- **Goal of the exercise**:
From the first line of the listing below, retype each line up to and including the one with "A music streaming"; pictures stay out.

[[ Provided entries, beginning ]]

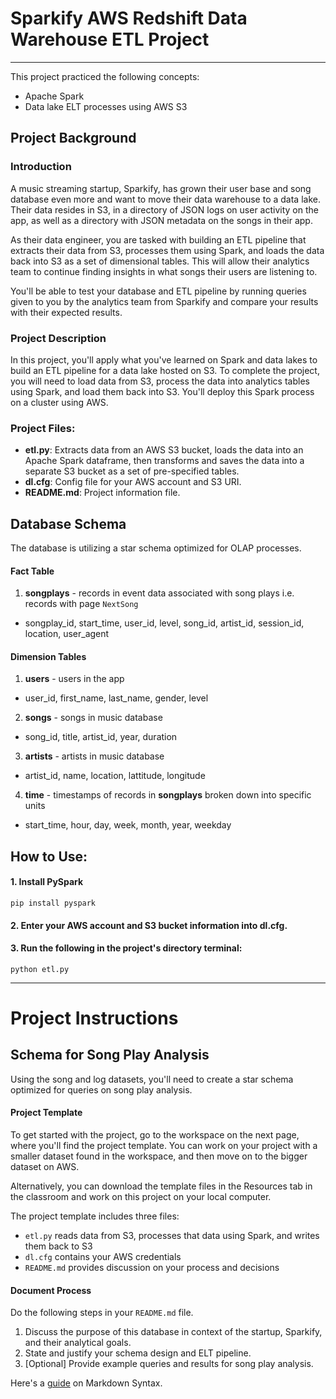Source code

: # Sparkify AWS Redshift Data Warehouse ETL Project

---

This project practiced the following concepts:
* Apache Spark
* Data lake ELT processes using AWS S3

## Project Background

### Introduction

A music streaming startup, Sparkify, has grown their user base and song database even more and want to move their data warehouse to a data lake. Their data resides in S3, in a directory of JSON logs on user activity on the app, as well as a directory with JSON metadata on the songs in their app.

As their data engineer, you are tasked with building an ETL pipeline that extracts their data from S3, processes them using Spark, and loads the data back into S3 as a set of dimensional tables. This will allow their analytics team to continue finding insights in what songs their users are listening to.

You'll be able to test your database and ETL pipeline by running queries given to you by the analytics team from Sparkify and compare your results with their expected results.

### Project Description

In this project, you'll apply what you've learned on Spark and data lakes to build an ETL pipeline for a data lake hosted on S3. To complete the project, you will need to load data from S3, process the data into analytics tables using Spark, and load them back into S3. You'll deploy this Spark process on a cluster using AWS.

### Project Files:

* **etl.py**: Extracts data from an AWS S3 bucket, loads the data into an Apache Spark dataframe, then transforms and saves the data into a separate S3 bucket as a set of pre-specified tables.
* **dl.cfg**: Config file for your AWS account and S3 URI.
* **README.md**: Project information file.

## Database Schema

The database is utilizing a star schema optimized for OLAP processes.

#### Fact Table
1. **songplays** - records in event data associated with song plays i.e. records with page `NextSong`
  * songplay_id, start_time, user_id, level, song_id, artist_id, session_id, location, user_agent

#### Dimension Tables
1. **users** - users in the app
  * user_id, first_name, last_name, gender, level
2. **songs** - songs in music database
  * song_id, title, artist_id, year, duration
3. **artists** - artists in music database
  * artist_id, name, location, lattitude, longitude
4. **time** - timestamps of records in **songplays** broken down into specific units
  * start_time, hour, day, week, month, year, weekday

## How to Use:

#### 1. Install PySpark

```
pip install pyspark
```

#### 2. Enter your AWS account and S3 bucket information into dl.cfg.

#### 3. Run the following in the project's directory terminal:

```
python etl.py
```

---

# Project Instructions

## Schema for Song Play Analysis

Using the song and log datasets, you'll need to create a star schema optimized for queries on song play analysis.

#### Project Template

To get started with the project, go to the workspace on the next page, where you'll find the project template. You can work on your project with a smaller dataset found in the workspace, and then move on to the bigger dataset on AWS.

Alternatively, you can download the template files in the Resources tab in the classroom and work on this project on your local computer.

The project template includes three files:

* `etl.py` reads data from S3, processes that data using Spark, and writes them back to S3
* `dl.cfg` contains your AWS credentials
* `README.md` provides discussion on your process and decisions

#### Document Process

Do the following steps in your `README.md` file.

1. Discuss the purpose of this database in context of the startup, Sparkify, and their analytical goals.
2. State and justify your schema design and ELT pipeline.
3. [Optional] Provide example queries and results for song play analysis.

Here's a [guide](https://www.markdownguide.org/basic-syntax/) on Markdown Syntax.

[[ Provided entries, end ]]

- **Solution for this task**:
Source code

: # Sparkify AWS Redshift Data Warehouse ETL Project

---

This project practiced the following concepts:
* Apache Spark
* Data lake ELT processes using AWS S3

## Project Background

### Introduction

A music streaming startup, Sparkify, has grown their user base and song database even more and want to move their data warehouse to a data lake. Their data resides in S3, in a directory of JSON logs on user activity on the app, as well as a directory with JSON metadata on the songs in their app.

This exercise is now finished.